**How to complete this task**.
Please print each entry below exactly as it stands, but without any pictures.

**Provided information**.
★ ★ ★ ★
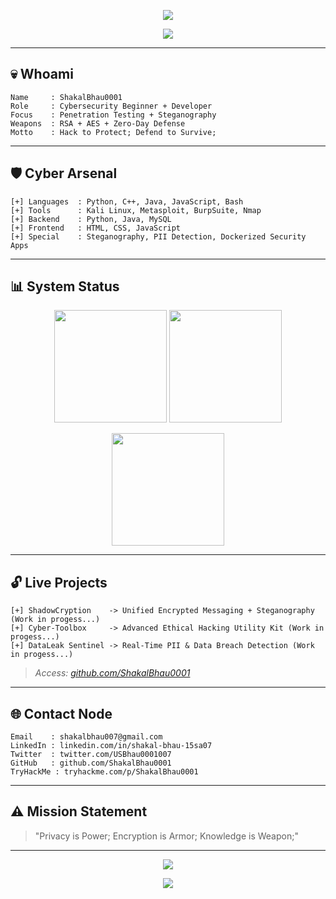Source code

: <!-- Hacker Banner -->
<p align="center">
  <img src="https://capsule-render.vercel.app/api?type=waving&color=0:00FF00,100:004400&height=220&section=header&text=ShakalBhau0001%20|%20Cybersecurity%20Beginner&fontSize=40&fontColor=00FF00&animation=fadeIn&fontAlignY=38"/>
</p>

<p align="center">
  <img src="https://readme-typing-svg.herokuapp.com?font=JetBrains+Mono&size=24&duration=3000&pause=1000&color=00FF00&center=true&vCenter=true&width=700&lines=>+Initializing+Secure+Session...;>+Loading+ShakalBhau0001+Profile...;>+Cybersecurity+Researcher+;+Full-Stack+Developer;>+Encrypting+Connections+;+Breaking+Barriers;>+Think+Before+You+Click+;+Encrypt+Before+You+Send!">
</p>

---

## 💀 Whoami

```
Name     : ShakalBhau0001
Role     : Cybersecurity Beginner + Developer
Focus    : Penetration Testing + Steganography
Weapons  : RSA + AES + Zero-Day Defense
Motto    : Hack to Protect; Defend to Survive;
```

---

## 🛡 Cyber Arsenal

```
[+] Languages  : Python, C++, Java, JavaScript, Bash
[+] Tools      : Kali Linux, Metasploit, BurpSuite, Nmap
[+] Backend    : Python, Java, MySQL
[+] Frontend   : HTML, CSS, JavaScript
[+] Special    : Steganography, PII Detection, Dockerized Security Apps
```

---

## 📊 System Status

<p align="center">
  <img src="https://github-readme-stats.vercel.app/api?username=ShakalBhau0001&show_icons=true&theme=chartreuse-dark&hide_border=true&count_private=true" height="180px"/>
  <img src="https://github-readme-stats.vercel.app/api/top-langs/?username=ShakalBhau0001&layout=compact&theme=chartreuse-dark&hide_border=true" height="180px"/>
</p>

<p align="center">
  <img src="https://github-readme-streak-stats.herokuapp.com/?user=ShakalBhau0001&theme=chartreuse-dark&hide_border=true" height="180px"/>
</p>

---

## 🔓 Live Projects

```
[+] ShadowCryption    -> Unified Encrypted Messaging + Steganography (Work in progess...)
[+] Cyber-Toolbox     -> Advanced Ethical Hacking Utility Kit (Work in progess...)
[+] DataLeak Sentinel -> Real-Time PII & Data Breach Detection (Work in progess...)
```

> *Access: [github.com/ShakalBhau0001](https://github.com/ShakalBhau0001)*

---

## 🌐 Contact Node

```
Email    : shakalbhau007@gmail.com
LinkedIn : linkedin.com/in/shakal-bhau-15sa07
Twitter  : twitter.com/USBhau0001007
GitHub   : github.com/ShakalBhau0001
TryHackMe : tryhackme.com/p/ShakalBhau0001
```

---

## ⚠️ Mission Statement

> "Privacy is Power; Encryption is Armor; Knowledge is Weapon;"

---

<p align="center">
  <img src="https://github.com/rajput2107/rajput2107/raw/output/github-contribution-grid-tetris.svg" />
</p>

<p align="center">
  <img src="https://capsule-render.vercel.app/api?type=waving&color=0:004400,100:00FF00&height=120&section=footer"/>
</p>
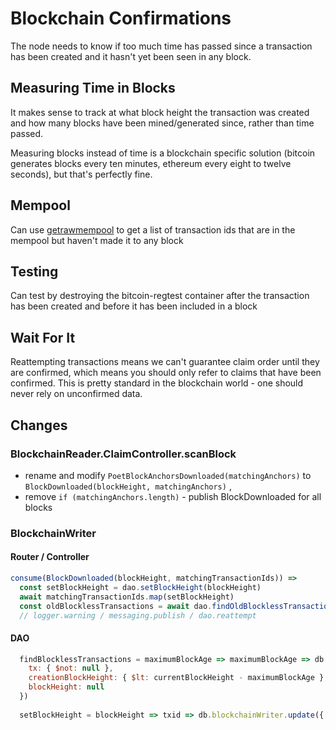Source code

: # Blockchain Confirmations

The node needs to know if too much time has passed since a transaction has been created and it hasn't yet been seen in any block.

## Measuring Time in Blocks

It makes sense to track at what block height the transaction was created and how many blocks have been mined/generated since, rather than time passed.

Measuring blocks instead of time is a blockchain specific solution (bitcoin generates blocks every ten minutes, ethereum every eight to twelve seconds), but that's perfectly fine.

## Mempool

Can use [getrawmempool](https://bitcoin.org/en/developer-reference#getrawmempool) to get a list of transaction ids that are in the mempool but haven't made it to any block

## Testing

Can test by destroying the bitcoin-regtest container after the transaction has been created and before it has been included in a block

## Wait For It

Reattempting transactions means we can't guarantee claim order until they are confirmed, which means you should only refer to claims that have been confirmed. This is pretty standard in the blockchain world - one should never rely on unconfirmed data.

## Changes

### BlockchainReader.ClaimController.scanBlock
- rename and modify `PoetBlockAnchorsDownloaded(matchingAnchors)` to `BlockDownloaded(blockHeight, matchingAnchors)` ,
- remove `if (matchingAnchors.length)` - publish BlockDownloaded for all blocks

### BlockchainWriter

#### Router / Controller

```js
consume(BlockDownloaded(blockHeight, matchingTransactionIds)) => 
  const setBlockHeight = dao.setBlockHeight(blockHeight) 
  await matchingTransactionIds.map(setBlockHeight)
  const oldBlocklessTransactions = await dao.findOldBlocklessTransactions({ currentBlockHeight: blockMined.blockHeight, maximumBlockAge })
  // logger.warning / messaging.publish / dao.reattempt
```

#### DAO

```js
  findBlocklessTransactions = maximumBlockAge => maximumBlockAge => db.blockchainWriter.find({ 
    tx: { $not: null }, 
    creationBlockHeight: { $lt: currentBlockHeight - maximumBlockAge }, 
    blockHeight: null 
  })
  
  setBlockHeight = blockHeight => txid => db.blockchainWriter.update({ txid }, { $set: { blockHeight } })
```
★ ★ ★ ★
**Solution to the problem**.
Source code

: <!-- Hacker Banner -->
<p align="center">
  <img src="https://capsule-render.vercel.app/api?type=waving&color=0:00FF00,100:004400&height=220&section=header&text=ShakalBhau0001%20|%20Cybersecurity%20Beginner&fontSize=40&fontColor=00FF00&animation=fadeIn&fontAlignY=38"/>
</p>

<p align="center">
  <img src="https://readme-typing-svg.herokuapp.com?font=JetBrains+Mono&size=24&duration=3000&pause=1000&color=00FF00&center=true&vCenter=true&width=700&lines=>+Initializing+Secure+Session...;>+Loading+ShakalBhau0001+Profile...;>+Cybersecurity+Researcher+;+Full-Stack+Developer;>+Encrypting+Connections+;+Breaking+Barriers;>+Think+Before+You+Click+;+Encrypt+Before+You+Send!">
</p>

---

## 💀 Whoami

```
Name     : ShakalBhau0001
Role     : Cybersecurity Beginner + Developer
Focus    : Penetration Testing + Steganography
Weapons  : RSA + AES + Zero-Day Defense
Motto    : Hack to Protect; Defend to Survive;
```

---

## 🛡 Cyber Arsenal

```
[+] Languages  : Python, C++, Java, JavaScript, Bash
[+] Tools      : Kali Linux, Metasploit, BurpSuite, Nmap
[+] Backend    : Python, Java, MySQL
[+] Frontend   : HTML, CSS, JavaScript
[+] Special    : Steganography, PII Detection, Dockerized Security Apps
```

---

## 📊 System Status

<p align="center">
  <img src="https://github-readme-stats.vercel.app/api?username=ShakalBhau0001&show_icons=true&theme=chartreuse-dark&hide_border=true&count_private=true" height="180px"/>
  <img src="https://github-readme-stats.vercel.app/api/top-langs/?username=ShakalBhau0001&layout=compact&theme=chartreuse-dark&hide_border=true" height="180px"/>
</p>

<p align="center">
  <img src="https://github-readme-streak-stats.herokuapp.com/?user=ShakalBhau0001&theme=chartreuse-dark&hide_border=true" height="180px"/>
</p>

---

## 🔓 Live Projects

```
[+] ShadowCryption    -> Unified Encrypted Messaging + Steganography (Work in progess...)
[+] Cyber-Toolbox     -> Advanced Ethical Hacking Utility Kit (Work in progess...)
[+] DataLeak Sentinel -> Real-Time PII & Data Breach Detection (Work in progess...)
```

> *Access: [github.com/ShakalBhau0001](https://github.com/ShakalBhau0001)*

---

## 🌐 Contact Node

```
Email    : shakalbhau007@gmail.com
LinkedIn : linkedin.com/in/shakal-bhau-15sa07
Twitter  : twitter.com/USBhau0001007
GitHub   : github.com/ShakalBhau0001
TryHackMe : tryhackme.com/p/ShakalBhau0001
```

---

## ⚠️ Mission Statement

> "Privacy is Power; Encryption is Armor; Knowledge is Weapon;"

---

<p align="center">
  <img src="https://github.com/rajput2107/rajput2107/raw/output/github-contribution-grid-tetris.svg" />
</p>

<p align="center">
  <img src="https://capsule-render.vercel.app/api?type=waving&color=0:004400,100:00FF00&height=120&section=footer"/>
</p>
Source code

: # Blockchain Confirmations

The node needs to know if too much time has passed since a transaction has been created and it hasn't yet been seen in any block.

## Measuring Time in Blocks

It makes sense to track at what block height the transaction was created and how many blocks have been mined/generated since, rather than time passed.

Measuring blocks instead of time is a blockchain specific solution (bitcoin generates blocks every ten minutes, ethereum every eight to twelve seconds), but that's perfectly fine.

## Mempool

Can use [getrawmempool](https://bitcoin.org/en/developer-reference#getrawmempool) to get a list of transaction ids that are in the mempool but haven't made it to any block

## Testing

Can test by destroying the bitcoin-regtest container after the transaction has been created and before it has been included in a block

## Wait For It

Reattempting transactions means we can't guarantee claim order until they are confirmed, which means you should only refer to claims that have been confirmed. This is pretty standard in the blockchain world - one should never rely on unconfirmed data.

## Changes

### BlockchainReader.ClaimController.scanBlock
- rename and modify `PoetBlockAnchorsDownloaded(matchingAnchors)` to `BlockDownloaded(blockHeight, matchingAnchors)` ,
- remove `if (matchingAnchors.length)` - publish BlockDownloaded for all blocks

### BlockchainWriter

#### Router / Controller

```js
consume(BlockDownloaded(blockHeight, matchingTransactionIds)) => 
  const setBlockHeight = dao.setBlockHeight(blockHeight) 
  await matchingTransactionIds.map(setBlockHeight)
  const oldBlocklessTransactions = await dao.findOldBlocklessTransactions({ currentBlockHeight: blockMined.blockHeight, maximumBlockAge })
  // logger.warning / messaging.publish / dao.reattempt
```

#### DAO

```js
  findBlocklessTransactions = maximumBlockAge => maximumBlockAge => db.blockchainWriter.find({ 
    tx: { $not: null }, 
    creationBlockHeight: { $lt: currentBlockHeight - maximumBlockAge }, 
    blockHeight: null 
  })
  
  setBlockHeight = blockHeight => txid => db.blockchainWriter.update({ txid }, { $set: { blockHeight } })
```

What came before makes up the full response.